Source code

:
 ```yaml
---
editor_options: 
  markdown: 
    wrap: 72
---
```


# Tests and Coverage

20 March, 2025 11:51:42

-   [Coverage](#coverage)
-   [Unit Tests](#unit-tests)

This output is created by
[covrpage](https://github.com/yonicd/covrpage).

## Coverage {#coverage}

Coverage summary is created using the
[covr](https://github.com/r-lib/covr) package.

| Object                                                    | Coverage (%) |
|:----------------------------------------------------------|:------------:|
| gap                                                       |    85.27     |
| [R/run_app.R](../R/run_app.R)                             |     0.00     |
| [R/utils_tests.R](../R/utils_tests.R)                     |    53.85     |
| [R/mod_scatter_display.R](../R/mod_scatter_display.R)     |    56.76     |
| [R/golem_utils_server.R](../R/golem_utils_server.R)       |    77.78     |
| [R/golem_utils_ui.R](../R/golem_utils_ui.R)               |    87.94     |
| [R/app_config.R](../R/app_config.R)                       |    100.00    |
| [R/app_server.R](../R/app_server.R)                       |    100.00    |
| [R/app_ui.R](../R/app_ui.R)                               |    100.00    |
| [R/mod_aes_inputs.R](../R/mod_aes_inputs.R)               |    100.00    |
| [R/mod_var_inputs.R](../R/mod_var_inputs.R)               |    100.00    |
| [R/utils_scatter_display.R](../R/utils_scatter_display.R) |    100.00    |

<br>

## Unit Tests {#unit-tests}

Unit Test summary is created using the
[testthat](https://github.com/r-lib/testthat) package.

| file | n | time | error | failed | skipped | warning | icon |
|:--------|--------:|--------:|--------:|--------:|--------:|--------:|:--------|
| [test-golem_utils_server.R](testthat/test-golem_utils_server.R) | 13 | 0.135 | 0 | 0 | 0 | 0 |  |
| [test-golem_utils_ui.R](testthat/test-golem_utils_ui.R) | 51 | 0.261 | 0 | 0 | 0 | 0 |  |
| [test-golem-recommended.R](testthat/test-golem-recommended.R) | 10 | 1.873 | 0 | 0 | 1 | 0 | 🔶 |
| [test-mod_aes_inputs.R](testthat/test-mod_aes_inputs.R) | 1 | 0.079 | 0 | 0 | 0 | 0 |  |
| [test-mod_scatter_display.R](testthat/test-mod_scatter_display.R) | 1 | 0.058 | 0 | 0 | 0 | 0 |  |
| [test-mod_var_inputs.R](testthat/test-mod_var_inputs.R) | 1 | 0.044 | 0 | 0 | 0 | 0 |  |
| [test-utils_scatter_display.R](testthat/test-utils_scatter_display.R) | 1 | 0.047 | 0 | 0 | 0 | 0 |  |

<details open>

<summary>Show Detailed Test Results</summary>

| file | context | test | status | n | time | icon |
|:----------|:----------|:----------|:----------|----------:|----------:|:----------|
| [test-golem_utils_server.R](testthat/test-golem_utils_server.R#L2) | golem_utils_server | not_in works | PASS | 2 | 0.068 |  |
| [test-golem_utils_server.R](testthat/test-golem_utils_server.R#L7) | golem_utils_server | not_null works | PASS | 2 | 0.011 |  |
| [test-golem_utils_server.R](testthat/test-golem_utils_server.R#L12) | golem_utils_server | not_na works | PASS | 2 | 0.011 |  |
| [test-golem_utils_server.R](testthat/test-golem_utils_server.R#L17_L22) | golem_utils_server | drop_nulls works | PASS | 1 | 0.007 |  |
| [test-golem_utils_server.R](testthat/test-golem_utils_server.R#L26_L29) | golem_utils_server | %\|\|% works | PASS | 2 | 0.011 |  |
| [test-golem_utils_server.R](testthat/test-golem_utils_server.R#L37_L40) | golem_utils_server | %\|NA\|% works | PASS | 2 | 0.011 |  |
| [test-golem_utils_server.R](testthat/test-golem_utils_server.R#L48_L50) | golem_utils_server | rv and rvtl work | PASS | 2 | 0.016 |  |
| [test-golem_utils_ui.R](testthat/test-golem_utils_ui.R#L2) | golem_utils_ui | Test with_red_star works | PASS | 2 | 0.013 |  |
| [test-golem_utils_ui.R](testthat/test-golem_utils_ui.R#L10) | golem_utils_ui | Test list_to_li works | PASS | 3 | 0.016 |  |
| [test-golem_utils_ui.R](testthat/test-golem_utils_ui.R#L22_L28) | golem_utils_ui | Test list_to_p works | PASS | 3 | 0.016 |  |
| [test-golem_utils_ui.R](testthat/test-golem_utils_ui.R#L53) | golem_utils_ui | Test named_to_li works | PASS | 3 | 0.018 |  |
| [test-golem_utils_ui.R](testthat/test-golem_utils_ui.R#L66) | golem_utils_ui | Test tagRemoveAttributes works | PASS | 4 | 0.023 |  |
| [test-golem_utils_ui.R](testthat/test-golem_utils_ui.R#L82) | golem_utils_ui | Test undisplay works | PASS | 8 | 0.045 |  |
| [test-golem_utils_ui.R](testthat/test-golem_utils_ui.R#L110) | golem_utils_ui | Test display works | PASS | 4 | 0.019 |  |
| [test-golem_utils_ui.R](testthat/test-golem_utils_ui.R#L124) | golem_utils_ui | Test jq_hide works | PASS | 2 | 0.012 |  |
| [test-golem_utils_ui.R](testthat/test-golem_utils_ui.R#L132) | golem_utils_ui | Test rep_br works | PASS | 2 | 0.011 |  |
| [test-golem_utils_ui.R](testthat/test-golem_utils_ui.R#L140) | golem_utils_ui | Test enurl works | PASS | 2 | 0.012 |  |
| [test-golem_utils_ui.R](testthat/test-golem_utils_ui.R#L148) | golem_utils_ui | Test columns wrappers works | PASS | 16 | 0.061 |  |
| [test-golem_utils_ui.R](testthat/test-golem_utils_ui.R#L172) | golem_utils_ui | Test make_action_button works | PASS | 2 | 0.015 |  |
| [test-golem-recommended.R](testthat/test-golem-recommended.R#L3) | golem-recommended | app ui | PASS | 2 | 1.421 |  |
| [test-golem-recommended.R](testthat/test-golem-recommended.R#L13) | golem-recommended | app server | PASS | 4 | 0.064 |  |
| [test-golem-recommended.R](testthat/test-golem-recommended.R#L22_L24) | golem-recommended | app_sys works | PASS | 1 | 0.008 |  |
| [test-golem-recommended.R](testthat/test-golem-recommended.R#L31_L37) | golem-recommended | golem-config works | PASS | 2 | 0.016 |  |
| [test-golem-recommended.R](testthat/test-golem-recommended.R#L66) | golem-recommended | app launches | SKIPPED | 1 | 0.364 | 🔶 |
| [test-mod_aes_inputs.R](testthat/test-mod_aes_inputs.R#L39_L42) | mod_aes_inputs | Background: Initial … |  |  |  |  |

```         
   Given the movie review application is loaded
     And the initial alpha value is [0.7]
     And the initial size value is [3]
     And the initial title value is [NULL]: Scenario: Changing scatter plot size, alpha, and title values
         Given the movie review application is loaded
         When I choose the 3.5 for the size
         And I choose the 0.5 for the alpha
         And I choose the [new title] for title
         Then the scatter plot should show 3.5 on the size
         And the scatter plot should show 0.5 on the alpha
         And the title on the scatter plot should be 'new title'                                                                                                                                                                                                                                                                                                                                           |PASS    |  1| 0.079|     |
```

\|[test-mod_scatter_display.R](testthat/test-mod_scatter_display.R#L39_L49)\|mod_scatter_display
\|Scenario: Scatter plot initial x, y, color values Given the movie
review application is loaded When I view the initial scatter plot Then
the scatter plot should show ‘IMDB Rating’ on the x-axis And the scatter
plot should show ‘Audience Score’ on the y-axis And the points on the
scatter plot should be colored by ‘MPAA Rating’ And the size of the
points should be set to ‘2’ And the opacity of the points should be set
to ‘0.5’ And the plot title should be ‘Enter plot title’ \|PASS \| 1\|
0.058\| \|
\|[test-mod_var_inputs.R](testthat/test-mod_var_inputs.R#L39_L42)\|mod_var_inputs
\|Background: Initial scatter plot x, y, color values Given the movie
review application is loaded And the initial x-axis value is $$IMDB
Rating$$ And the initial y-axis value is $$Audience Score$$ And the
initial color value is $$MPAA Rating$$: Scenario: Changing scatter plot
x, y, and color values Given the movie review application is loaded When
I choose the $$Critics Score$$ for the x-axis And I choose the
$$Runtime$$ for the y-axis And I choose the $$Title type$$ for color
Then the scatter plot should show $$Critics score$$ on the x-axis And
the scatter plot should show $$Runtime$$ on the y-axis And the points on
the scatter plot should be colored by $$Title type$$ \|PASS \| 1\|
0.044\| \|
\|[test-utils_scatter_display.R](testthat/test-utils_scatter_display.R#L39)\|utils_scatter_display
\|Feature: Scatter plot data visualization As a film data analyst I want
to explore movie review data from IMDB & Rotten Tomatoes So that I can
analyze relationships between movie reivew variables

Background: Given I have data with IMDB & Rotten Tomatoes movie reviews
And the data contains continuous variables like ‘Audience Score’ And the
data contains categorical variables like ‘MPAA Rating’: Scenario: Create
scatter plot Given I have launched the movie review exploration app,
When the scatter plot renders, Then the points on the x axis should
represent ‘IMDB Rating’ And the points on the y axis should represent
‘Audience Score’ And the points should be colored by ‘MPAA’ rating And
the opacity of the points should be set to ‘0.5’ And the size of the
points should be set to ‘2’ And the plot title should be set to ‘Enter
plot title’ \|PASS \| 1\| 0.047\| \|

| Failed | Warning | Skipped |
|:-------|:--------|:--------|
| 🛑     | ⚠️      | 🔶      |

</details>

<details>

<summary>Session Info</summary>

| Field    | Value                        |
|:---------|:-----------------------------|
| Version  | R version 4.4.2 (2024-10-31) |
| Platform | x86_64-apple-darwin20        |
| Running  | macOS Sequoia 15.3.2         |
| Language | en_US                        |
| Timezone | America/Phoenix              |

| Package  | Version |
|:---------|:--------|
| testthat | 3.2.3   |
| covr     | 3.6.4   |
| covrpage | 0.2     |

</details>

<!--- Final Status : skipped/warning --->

● **Problem to work on**: Reproduce exactly the lines from the one with "Platform | x86_64-apple-darwin20" through the end of the entries above, both ends included.

● **Answer for the task**:
| Platform | x86_64-apple-darwin20        |
| Running  | macOS Sequoia 15.3.2         |
| Language | en_US                        |
| Timezone | America/Phoenix              |

| Package  | Version |
|:---------|:--------|
| testthat | 3.2.3   |
| covr     | 3.6.4   |
| covrpage | 0.2     |

</details>

<!--- Final Status : skipped/warning --->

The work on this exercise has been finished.